* **EXERCISE BRIEF**
If a line in the data holds the string "architecture", list it.

[Records excerpted from a collection]
____
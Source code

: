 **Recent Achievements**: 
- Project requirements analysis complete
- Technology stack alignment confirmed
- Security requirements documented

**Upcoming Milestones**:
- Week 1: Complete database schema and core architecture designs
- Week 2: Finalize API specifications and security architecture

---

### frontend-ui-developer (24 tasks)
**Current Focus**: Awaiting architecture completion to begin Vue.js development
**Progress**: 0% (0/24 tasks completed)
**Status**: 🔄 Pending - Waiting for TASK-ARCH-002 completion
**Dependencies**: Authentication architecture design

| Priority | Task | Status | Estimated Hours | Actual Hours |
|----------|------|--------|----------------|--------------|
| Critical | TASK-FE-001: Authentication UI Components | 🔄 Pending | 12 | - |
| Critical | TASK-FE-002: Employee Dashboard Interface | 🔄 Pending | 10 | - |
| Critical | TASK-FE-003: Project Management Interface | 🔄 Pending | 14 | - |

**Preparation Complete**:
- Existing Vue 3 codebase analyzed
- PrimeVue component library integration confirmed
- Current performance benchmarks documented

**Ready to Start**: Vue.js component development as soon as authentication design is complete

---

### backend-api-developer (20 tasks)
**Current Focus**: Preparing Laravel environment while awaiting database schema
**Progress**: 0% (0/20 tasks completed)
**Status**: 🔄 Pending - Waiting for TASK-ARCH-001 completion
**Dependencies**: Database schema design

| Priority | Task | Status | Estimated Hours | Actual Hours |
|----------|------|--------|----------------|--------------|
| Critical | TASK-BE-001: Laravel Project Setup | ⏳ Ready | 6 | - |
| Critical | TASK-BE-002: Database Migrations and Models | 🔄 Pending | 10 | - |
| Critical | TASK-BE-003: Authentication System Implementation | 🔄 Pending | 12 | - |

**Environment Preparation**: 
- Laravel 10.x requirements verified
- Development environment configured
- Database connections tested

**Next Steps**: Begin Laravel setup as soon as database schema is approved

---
____
* **SOLUTION TO THE EXERCISE**
- Week 1: Complete database schema and core architecture designs
- Week 2: Finalize API specifications and security architecture
**Current Focus**: Awaiting architecture completion to begin Vue.js development
**Dependencies**: Authentication architecture design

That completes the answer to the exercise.